流産して、3か月近くが経った。体調はだいぶ良くなった、妊娠前の状態にはほど遠いが。身体は徐々にでも着実に治ってきている。だが、精神は違うようだ。
感情のブレが激しい。
前は何とも思わなかったことで、グサリと胸が痛む。イライラを抑えるのも難しくなった。感情を外に出さない仮面は崩れていないが、内心は大荒れである。感情のブレを鎮めるために、体力の消耗が増えた。おかげで、去年よりも疲れやすくなった。ただでさえ体調が良くないのに、まさかの追撃だ。
ただ、悪いことばかりじゃなかった。
感情のブレは悲しみや怒りだけでなく、喜びや感動にも影響した。文章、動画、ゲームなど、物語が前よりも面白く感じる。映画の悲しいシーンの涙腺ダメージが倍増したのには困ったが。喜びや楽しみの感度が上がった。
そんな激しくなった感情に振り回される日々が続いた。そして、今日、自分が勘違いしていたことに気づいた。感情のブレが激しくなったのではない。
感情が戻ってきた。
中学の頃に感情を凍りつかせた。それから20年、感情は戻ったと思っていた。どうやら、まだ現実との間にぶ厚いバリアを張っていたらしい。子ができた喜びと、喪った哀しみでバリアが薄くなったようだ。私は思った。
普通の人って、すごい。
これほど荒れ狂う感情を抱えて、よく日常生活を過ごせるものだ。ストレスがたまるのも当然である。おそらく、私の感情はまだ弱い。物語の世界はともかく、生きた人間への不信感は根深い。怯えている人格が常に精神をガードしている。感情が凍りつく前の心には戻らないだろう。
それでも、以前より世界が明るくみえる。
感情が凍りついたときの薄暗さを覚えている。モノクロですらない。すべてがグレーだった。色どころか、濃淡すらなかった。砂嵐の中、決められた道を力尽きるまで歩く。絶望の味すらしなかった。
今、私のみえる世界には色がある。子を失った瞬間を夢にみる暗い色もあれば、物語を楽しむ明るい色もある。安心して日々を過ごせる穏やかな色もある。心無い発言にイラッとする激しい色もある。

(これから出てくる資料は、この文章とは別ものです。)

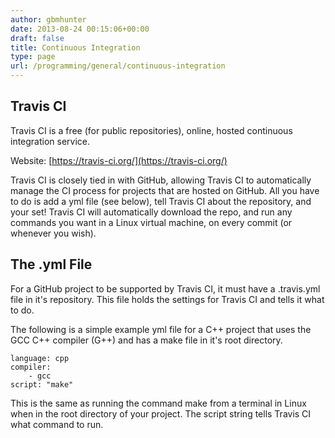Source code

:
```yaml
---
author: gbmhunter
date: 2013-08-24 00:15:06+00:00
draft: false
title: Continuous Integration
type: page
url: /programming/general/continuous-integration
---
```


## Travis CI

Travis CI is a free (for public repositories), online, hosted continuous integration service.

Website: [https://travis-ci.org/](https://travis-ci.org/)

Travis CI is closely tied in with GitHub, allowing Travis CI to automatically manage the CI process for projects that are hosted on GitHub. All you have to do is add a yml file (see below), tell Travis CI about the repository, and your set! Travis CI will automatically download the repo, and run any commands you want in a Linux virtual machine, on every commit (or whenever you wish).

## The .yml File

For a GitHub project to be supported by Travis CI, it must have a .travis.yml file in it's repository. This file holds the settings for Travis CI and tells it what to do.

The following is a simple example yml file for a C++ project that uses the GCC C++ compiler (G++) and has a make file in it's root directory.

```
language: cpp
compiler:
    - gcc
script: "make"
```

This is the same as running the command make from a terminal in Linux when in the root directory of your project. The script string tells Travis CI what command to run.
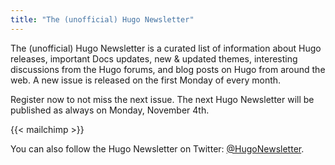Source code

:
 ```yaml
---
title: "The (unofficial) Hugo Newsletter"
---
```


The (unofficial) Hugo Newsletter is a curated list of information about Hugo releases, important Docs updates, new & updated themes, interesting discussions from the Hugo forums, and blog posts on Hugo from around the web. A new issue is released on the first Monday of every month.

Register now to not miss the next issue. The next Hugo Newsletter will be published as always on Monday, November 4th. 

{{< mailchimp >}}

You can also follow the Hugo Newsletter on Twitter: [@HugoNewsletter](https://twitter.com/HugoNewsletter).
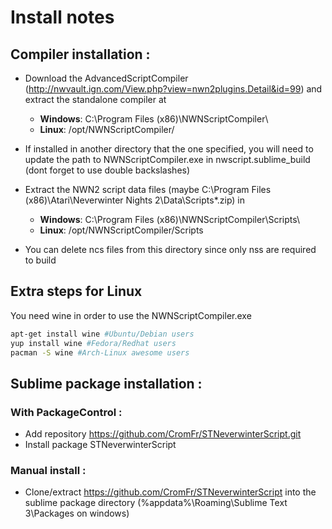 # Install notes

## Compiler installation :

- Download the AdvancedScriptCompiler (http://nwvault.ign.com/View.php?view=nwn2plugins.Detail&id=99) and extract the standalone compiler at
	- **Windows**: C:\Program Files (x86)\NWNScriptCompiler\
	- **Linux**: /opt/NWNScriptCompiler/
	
- If installed in another directory that the one specified, you will need to update the path to NWNScriptCompiler.exe in nwscript.sublime_build (dont forget to use double backslashes)

- Extract the NWN2 script data files (maybe C:\Program Files (x86)\Atari\Neverwinter Nights 2\Data\Scripts*.zip) in
	- **Windows**: C:\Program Files (x86)\NWNScriptCompiler\Scripts\
	- **Linux**: /opt/NWNScriptCompiler/Scripts

- You can delete ncs files from this directory since only nss are required to build

## Extra steps for Linux
You need wine in order to use the NWNScriptCompiler.exe
```bash
apt-get install wine #Ubuntu/Debian users
yup install wine #Fedora/Redhat users
pacman -S wine #Arch-Linux awesome users
```

## Sublime package installation :

### With PackageControl :
- Add repository https://github.com/CromFr/STNeverwinterScript.git
- Install package STNeverwinterScript

### Manual install :
- Clone/extract https://github.com/CromFr/STNeverwinterScript into the sublime package directory (%appdata%\Roaming\Sublime Text 3\Packages on windows)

色の移り変わりが激しくて、受け入れるだけでも大変だ。なんせ、これほど感情が揺れ動くのは20年ぶりである。どう対処すればいいか、戸惑っている。感情が戻ってきてよかったのか。私には答えが出せない。
だが、これは喪った子が遺してくれたものだ。
どれほど扱いにくかろうと、否定する気はない。
子育ては自分育て、という言葉がある。私は育児をしたわけではない。2か月ほど、いっしょにすごしただけだ。それでも、これほど大きなものを得た。子というのは、すごいものだ。
亡くしたものが大きいほど、
得るものもまた大きい。
代わりには、決してならないが。